**Task description**
Where the data below has the string "integer", return the whole line.

**Provided records**
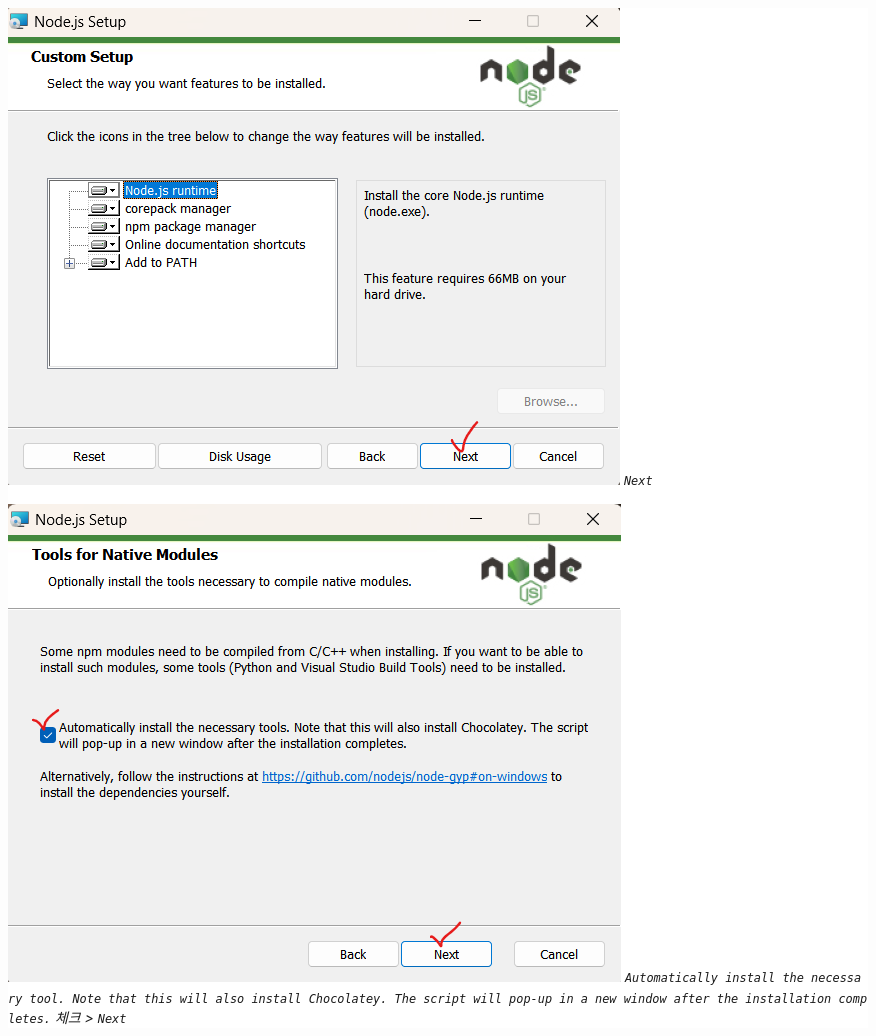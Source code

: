 ![16-install-node(4)](/assets/img/posts/tools/ssg/jekyll/chirpy/make-github-blog-with-chirpy-theme-on-windows/16-install-node(4).png)
*`Next`*

![17-install-node(5)](/assets/img/posts/tools/ssg/jekyll/chirpy/make-github-blog-with-chirpy-theme-on-windows/17-install-node(5).png)
*`Automatically install the necessary tool. Note that this will also install Chocolatey. The script will pop-up in a new window after the installation completes.` 체크 > `Next`*
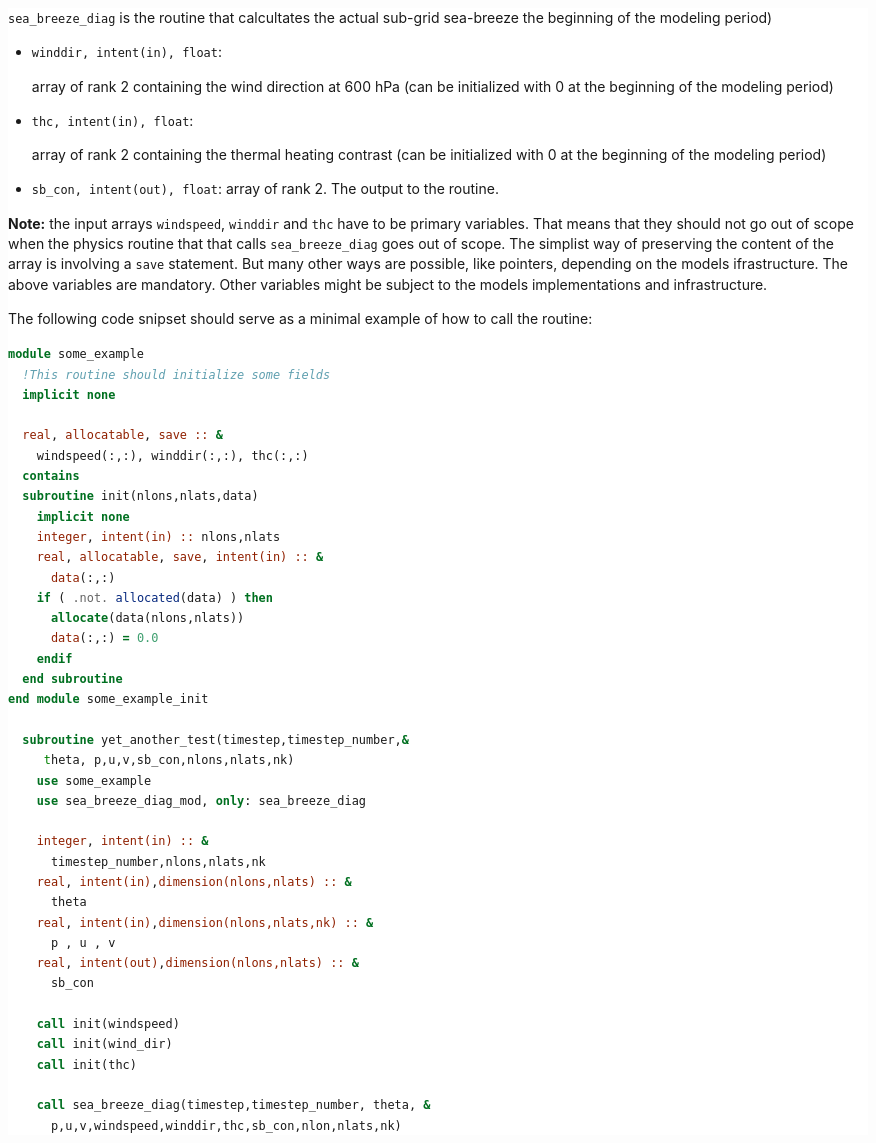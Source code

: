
 ```sea_breeze_diag``` is the routine that calcultates the actual sub-grid sea-breeze 
  the beginning of the modeling period)
* ```winddir, intent(in), float```:

  array of rank 2 containing the wind direction at 600 hPa (can be initialized with 0 at 
  the beginning of the modeling period)
* ```thc, intent(in), float```:

  array of rank 2 containing the thermal heating contrast (can be initialized with 0 at 
  the beginning of the modeling period)
* ```sb_con, intent(out), float```:
  array of rank 2. The output to the routine.


**Note:** the input arrays ```windspeed```, ```winddir``` and ```thc``` have to be 
primary variables. That means that they should not go out of scope when the physics routine 
that that calls ```sea_breeze_diag``` goes out of scope. The simplist way of preserving 
the content of the array is involving a ```save``` statement. But many other ways 
are possible, like pointers, depending on the models ifrastructure. The above variables 
are mandatory. Other variables might be subject to the models implementations 
and infrastructure.

The following code snipset should serve as a minimal example of how to call the routine:
```fortran
module some_example
  !This routine should initialize some fields
  implicit none

  real, allocatable, save :: & 
    windspeed(:,:), winddir(:,:), thc(:,:)
  contains
  subroutine init(nlons,nlats,data)
    implicit none
    integer, intent(in) :: nlons,nlats
    real, allocatable, save, intent(in) :: &
      data(:,:)
    if ( .not. allocated(data) ) then
      allocate(data(nlons,nlats))
      data(:,:) = 0.0
    endif
  end subroutine
end module some_example_init

  subroutine yet_another_test(timestep,timestep_number,&
     theta, p,u,v,sb_con,nlons,nlats,nk)
    use some_example
    use sea_breeze_diag_mod, only: sea_breeze_diag

    integer, intent(in) :: & 
      timestep_number,nlons,nlats,nk
    real, intent(in),dimension(nlons,nlats) :: &
      theta
    real, intent(in),dimension(nlons,nlats,nk) :: & 
      p , u , v
    real, intent(out),dimension(nlons,nlats) :: &
      sb_con

    call init(windspeed)
    call init(wind_dir)
    call init(thc)

    call sea_breeze_diag(timestep,timestep_number, theta, &
      p,u,v,windspeed,winddir,thc,sb_con,nlon,nlats,nk)

```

**Task response**
    integer, intent(in) :: nlons,nlats
    integer, intent(in) :: & 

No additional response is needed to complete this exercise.